STORED DATA:
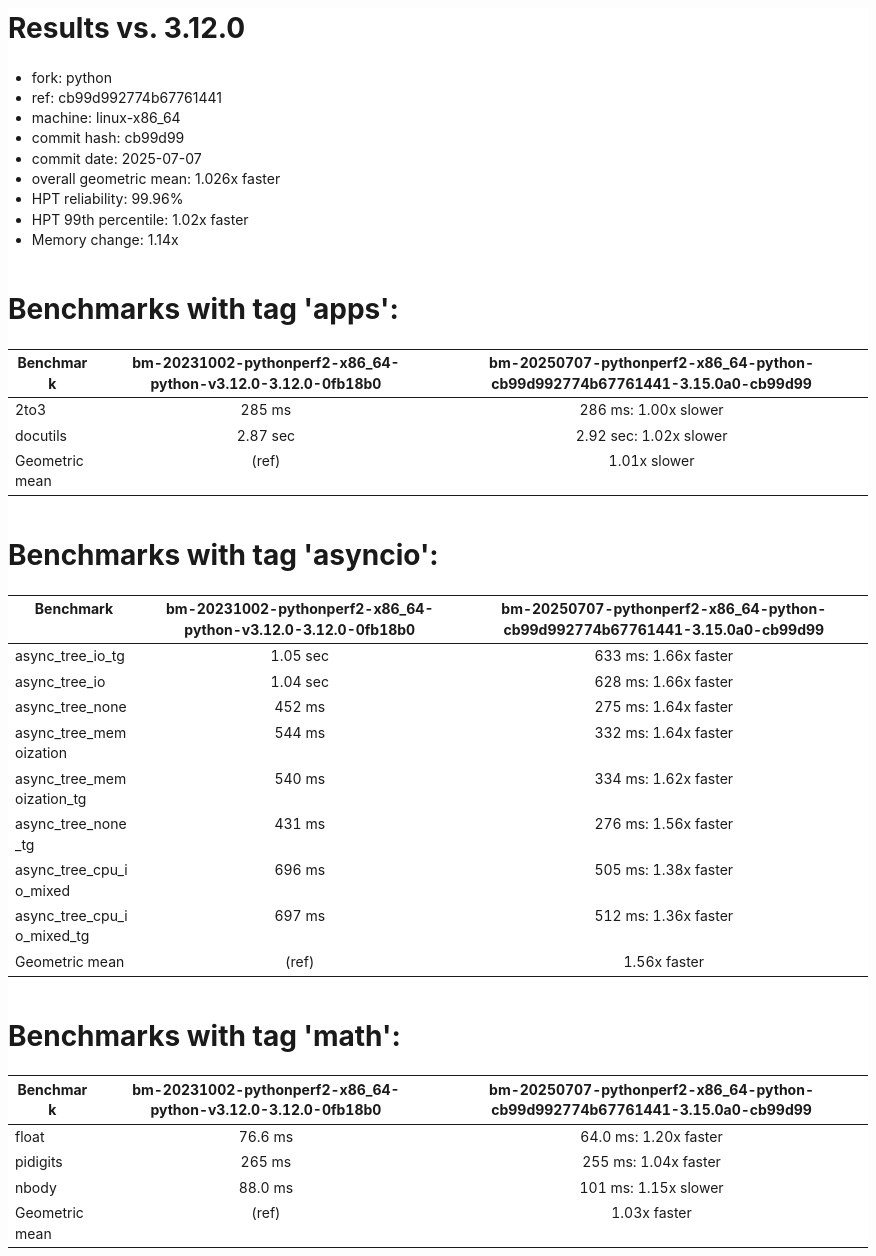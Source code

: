 # Results vs. 3.12.0

- fork: python
- ref: cb99d992774b67761441
- machine: linux-x86_64
- commit hash: cb99d99
- commit date: 2025-07-07
- overall geometric mean: 1.026x faster
- HPT reliability: 99.96%
- HPT 99th percentile: 1.02x faster
- Memory change: 1.14x

Benchmarks with tag 'apps':
===========================

| Benchmark      | bm-20231002-pythonperf2-x86_64-python-v3.12.0-3.12.0-0fb18b0 | bm-20250707-pythonperf2-x86_64-python-cb99d992774b67761441-3.15.0a0-cb99d99 |
|----------------|:------------------------------------------------------------:|:---------------------------------------------------------------------------:|
| 2to3           | 285 ms                                                       | 286 ms: 1.00x slower                                                        |
| docutils       | 2.87 sec                                                     | 2.92 sec: 1.02x slower                                                      |
| Geometric mean | (ref)                                                        | 1.01x slower                                                                |

Benchmarks with tag 'asyncio':
==============================

| Benchmark                  | bm-20231002-pythonperf2-x86_64-python-v3.12.0-3.12.0-0fb18b0 | bm-20250707-pythonperf2-x86_64-python-cb99d992774b67761441-3.15.0a0-cb99d99 |
|----------------------------|:------------------------------------------------------------:|:---------------------------------------------------------------------------:|
| async_tree_io_tg           | 1.05 sec                                                     | 633 ms: 1.66x faster                                                        |
| async_tree_io              | 1.04 sec                                                     | 628 ms: 1.66x faster                                                        |
| async_tree_none            | 452 ms                                                       | 275 ms: 1.64x faster                                                        |
| async_tree_memoization     | 544 ms                                                       | 332 ms: 1.64x faster                                                        |
| async_tree_memoization_tg  | 540 ms                                                       | 334 ms: 1.62x faster                                                        |
| async_tree_none_tg         | 431 ms                                                       | 276 ms: 1.56x faster                                                        |
| async_tree_cpu_io_mixed    | 696 ms                                                       | 505 ms: 1.38x faster                                                        |
| async_tree_cpu_io_mixed_tg | 697 ms                                                       | 512 ms: 1.36x faster                                                        |
| Geometric mean             | (ref)                                                        | 1.56x faster                                                                |

Benchmarks with tag 'math':
===========================

| Benchmark      | bm-20231002-pythonperf2-x86_64-python-v3.12.0-3.12.0-0fb18b0 | bm-20250707-pythonperf2-x86_64-python-cb99d992774b67761441-3.15.0a0-cb99d99 |
|----------------|:------------------------------------------------------------:|:---------------------------------------------------------------------------:|
| float          | 76.6 ms                                                      | 64.0 ms: 1.20x faster                                                       |
| pidigits       | 265 ms                                                       | 255 ms: 1.04x faster                                                        |
| nbody          | 88.0 ms                                                      | 101 ms: 1.15x slower                                                        |
| Geometric mean | (ref)                                                        | 1.03x faster                                                                |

TRY IT: Set down the entries again without change. Leave the pictures out.

RESULT BELOW:
Source code

: # Results vs. 3.12.0

- fork: python
- ref: cb99d992774b67761441
- machine: linux-x86_64
- commit hash: cb99d99
- commit date: 2025-07-07
- overall geometric mean: 1.026x faster
- HPT reliability: 99.96%
- HPT 99th percentile: 1.02x faster
- Memory change: 1.14x

Benchmarks with tag 'apps':
===========================

| Benchmark      | bm-20231002-pythonperf2-x86_64-python-v3.12.0-3.12.0-0fb18b0 | bm-20250707-pythonperf2-x86_64-python-cb99d992774b67761441-3.15.0a0-cb99d99 |
|----------------|:------------------------------------------------------------:|:---------------------------------------------------------------------------:|
| 2to3           | 285 ms                                                       | 286 ms: 1.00x slower                                                        |
| docutils       | 2.87 sec                                                     | 2.92 sec: 1.02x slower                                                      |
| Geometric mean | (ref)                                                        | 1.01x slower                                                                |

Benchmarks with tag 'asyncio':
==============================

| Benchmark                  | bm-20231002-pythonperf2-x86_64-python-v3.12.0-3.12.0-0fb18b0 | bm-20250707-pythonperf2-x86_64-python-cb99d992774b67761441-3.15.0a0-cb99d99 |
|----------------------------|:------------------------------------------------------------:|:---------------------------------------------------------------------------:|
| async_tree_io_tg           | 1.05 sec                                                     | 633 ms: 1.66x faster                                                        |
| async_tree_io              | 1.04 sec                                                     | 628 ms: 1.66x faster                                                        |
| async_tree_none            | 452 ms                                                       | 275 ms: 1.64x faster                                                        |
| async_tree_memoization     | 544 ms                                                       | 332 ms: 1.64x faster                                                        |
| async_tree_memoization_tg  | 540 ms                                                       | 334 ms: 1.62x faster                                                        |
| async_tree_none_tg         | 431 ms                                                       | 276 ms: 1.56x faster                                                        |
| async_tree_cpu_io_mixed    | 696 ms                                                       | 505 ms: 1.38x faster                                                        |
| async_tree_cpu_io_mixed_tg | 697 ms                                                       | 512 ms: 1.36x faster                                                        |
| Geometric mean             | (ref)                                                        | 1.56x faster                                                                |

Benchmarks with tag 'math':
===========================

| Benchmark      | bm-20231002-pythonperf2-x86_64-python-v3.12.0-3.12.0-0fb18b0 | bm-20250707-pythonperf2-x86_64-python-cb99d992774b67761441-3.15.0a0-cb99d99 |
|----------------|:------------------------------------------------------------:|:---------------------------------------------------------------------------:|
| float          | 76.6 ms                                                      | 64.0 ms: 1.20x faster                                                       |
| pidigits       | 265 ms                                                       | 255 ms: 1.04x faster                                                        |
| nbody          | 88.0 ms                                                      | 101 ms: 1.15x slower                                                        |
| Geometric mean | (ref)                                                        | 1.03x faster                                                                |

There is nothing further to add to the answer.